After digging source code we found, that
arch/x86/kernel/apic/vector.c: __assign_irq_vector (4.0 kernel)
allocates vectors in not optimal way.

For example, we have a 32 cpu system with lot of 10Gb cards (each of
them has 32 msi-x irqs). Even if card is not used, it allocates an irq
vector after probing (pci_enable_msix()). We have about ~200 vectors limit 
per cpu (on x86), and __assign_irq_vector allocates them filling cpus one 
by one (see at cpumask_first_and()):

	...

	cpumask_clear(cfg->old_domain);
	cpu = cpumask_first_and(mask, cpu_online_mask);
	/* here we are got 1st non zero bit <----------- */
	while (cpu < nr_cpu_ids) {
		int new_cpu, vector, offset;

		apic->vector_allocation_domain(cpu, tmp_mask, mask);

		...

		if (unlikely(current_vector == vector)) {
		cpumask_or(cfg->old_domain, cfg->old_domain,
tmp_mask);
			cpumask_andnot(tmp_mask, mask, cfg->old_domain);
			cpu = cpumask_first_and(tmp_mask,
cpu_online_mask);
			/* get next non zero bit <------------ */
			continue;
		}

		...

So, after our system is up, we have a situation when some cpus
has no free vectors at all!! And some cpus has all vectors free.

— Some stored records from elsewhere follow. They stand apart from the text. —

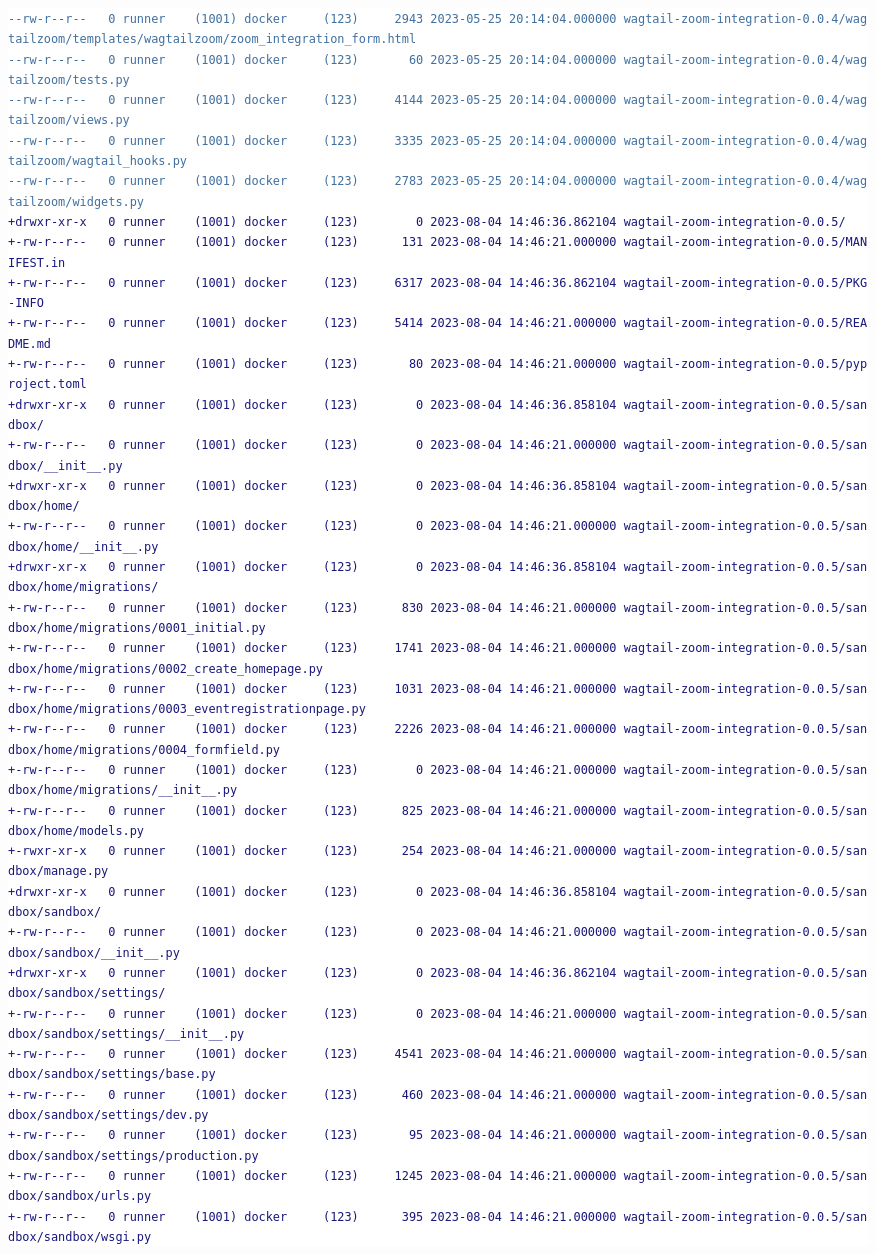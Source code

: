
 ```diff
--rw-r--r--   0 runner    (1001) docker     (123)     2943 2023-05-25 20:14:04.000000 wagtail-zoom-integration-0.0.4/wagtailzoom/templates/wagtailzoom/zoom_integration_form.html
--rw-r--r--   0 runner    (1001) docker     (123)       60 2023-05-25 20:14:04.000000 wagtail-zoom-integration-0.0.4/wagtailzoom/tests.py
--rw-r--r--   0 runner    (1001) docker     (123)     4144 2023-05-25 20:14:04.000000 wagtail-zoom-integration-0.0.4/wagtailzoom/views.py
--rw-r--r--   0 runner    (1001) docker     (123)     3335 2023-05-25 20:14:04.000000 wagtail-zoom-integration-0.0.4/wagtailzoom/wagtail_hooks.py
--rw-r--r--   0 runner    (1001) docker     (123)     2783 2023-05-25 20:14:04.000000 wagtail-zoom-integration-0.0.4/wagtailzoom/widgets.py
+drwxr-xr-x   0 runner    (1001) docker     (123)        0 2023-08-04 14:46:36.862104 wagtail-zoom-integration-0.0.5/
+-rw-r--r--   0 runner    (1001) docker     (123)      131 2023-08-04 14:46:21.000000 wagtail-zoom-integration-0.0.5/MANIFEST.in
+-rw-r--r--   0 runner    (1001) docker     (123)     6317 2023-08-04 14:46:36.862104 wagtail-zoom-integration-0.0.5/PKG-INFO
+-rw-r--r--   0 runner    (1001) docker     (123)     5414 2023-08-04 14:46:21.000000 wagtail-zoom-integration-0.0.5/README.md
+-rw-r--r--   0 runner    (1001) docker     (123)       80 2023-08-04 14:46:21.000000 wagtail-zoom-integration-0.0.5/pyproject.toml
+drwxr-xr-x   0 runner    (1001) docker     (123)        0 2023-08-04 14:46:36.858104 wagtail-zoom-integration-0.0.5/sandbox/
+-rw-r--r--   0 runner    (1001) docker     (123)        0 2023-08-04 14:46:21.000000 wagtail-zoom-integration-0.0.5/sandbox/__init__.py
+drwxr-xr-x   0 runner    (1001) docker     (123)        0 2023-08-04 14:46:36.858104 wagtail-zoom-integration-0.0.5/sandbox/home/
+-rw-r--r--   0 runner    (1001) docker     (123)        0 2023-08-04 14:46:21.000000 wagtail-zoom-integration-0.0.5/sandbox/home/__init__.py
+drwxr-xr-x   0 runner    (1001) docker     (123)        0 2023-08-04 14:46:36.858104 wagtail-zoom-integration-0.0.5/sandbox/home/migrations/
+-rw-r--r--   0 runner    (1001) docker     (123)      830 2023-08-04 14:46:21.000000 wagtail-zoom-integration-0.0.5/sandbox/home/migrations/0001_initial.py
+-rw-r--r--   0 runner    (1001) docker     (123)     1741 2023-08-04 14:46:21.000000 wagtail-zoom-integration-0.0.5/sandbox/home/migrations/0002_create_homepage.py
+-rw-r--r--   0 runner    (1001) docker     (123)     1031 2023-08-04 14:46:21.000000 wagtail-zoom-integration-0.0.5/sandbox/home/migrations/0003_eventregistrationpage.py
+-rw-r--r--   0 runner    (1001) docker     (123)     2226 2023-08-04 14:46:21.000000 wagtail-zoom-integration-0.0.5/sandbox/home/migrations/0004_formfield.py
+-rw-r--r--   0 runner    (1001) docker     (123)        0 2023-08-04 14:46:21.000000 wagtail-zoom-integration-0.0.5/sandbox/home/migrations/__init__.py
+-rw-r--r--   0 runner    (1001) docker     (123)      825 2023-08-04 14:46:21.000000 wagtail-zoom-integration-0.0.5/sandbox/home/models.py
+-rwxr-xr-x   0 runner    (1001) docker     (123)      254 2023-08-04 14:46:21.000000 wagtail-zoom-integration-0.0.5/sandbox/manage.py
+drwxr-xr-x   0 runner    (1001) docker     (123)        0 2023-08-04 14:46:36.858104 wagtail-zoom-integration-0.0.5/sandbox/sandbox/
+-rw-r--r--   0 runner    (1001) docker     (123)        0 2023-08-04 14:46:21.000000 wagtail-zoom-integration-0.0.5/sandbox/sandbox/__init__.py
+drwxr-xr-x   0 runner    (1001) docker     (123)        0 2023-08-04 14:46:36.862104 wagtail-zoom-integration-0.0.5/sandbox/sandbox/settings/
+-rw-r--r--   0 runner    (1001) docker     (123)        0 2023-08-04 14:46:21.000000 wagtail-zoom-integration-0.0.5/sandbox/sandbox/settings/__init__.py
+-rw-r--r--   0 runner    (1001) docker     (123)     4541 2023-08-04 14:46:21.000000 wagtail-zoom-integration-0.0.5/sandbox/sandbox/settings/base.py
+-rw-r--r--   0 runner    (1001) docker     (123)      460 2023-08-04 14:46:21.000000 wagtail-zoom-integration-0.0.5/sandbox/sandbox/settings/dev.py
+-rw-r--r--   0 runner    (1001) docker     (123)       95 2023-08-04 14:46:21.000000 wagtail-zoom-integration-0.0.5/sandbox/sandbox/settings/production.py
+-rw-r--r--   0 runner    (1001) docker     (123)     1245 2023-08-04 14:46:21.000000 wagtail-zoom-integration-0.0.5/sandbox/sandbox/urls.py
+-rw-r--r--   0 runner    (1001) docker     (123)      395 2023-08-04 14:46:21.000000 wagtail-zoom-integration-0.0.5/sandbox/sandbox/wsgi.py
```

Userspace do not know nothing about this exhaust!!! So after writing 
mask to the smp_affinity we can got a situation that irq can not be moved.
Silently.

It is not a critical thing when you are doing all stuff by
hands, but if we are using irq balancer, like birq (http://birq.libcode.org) 
or any other, this problem becomes critical one! Balancer has not idea, why irq
is still not moved!!! Btw, the other problem is napi and softirq sticking
(http://comments.gmane.org/gmane.linux.network/322914). But i
already wrote about this problem and possible solution.

Anyway, it's like a bad idea to allocate cpu one after one and not to sparse 
irq vectors.

The solution is simple. Instead of using cpumask_first_and(), try to get
RANDOM bit. I wrote dirty realization that works for me. Of
course, it must be done in right way, but i have attached patch for
illustration. 

Hope, it help someone else....

Thank you!

-- 
Peter Kosyh

[-- Attachment #2: linux-3.10-irq-rr.patch --]
[-- Type: text/x-diff, Size: 1914 bytes --]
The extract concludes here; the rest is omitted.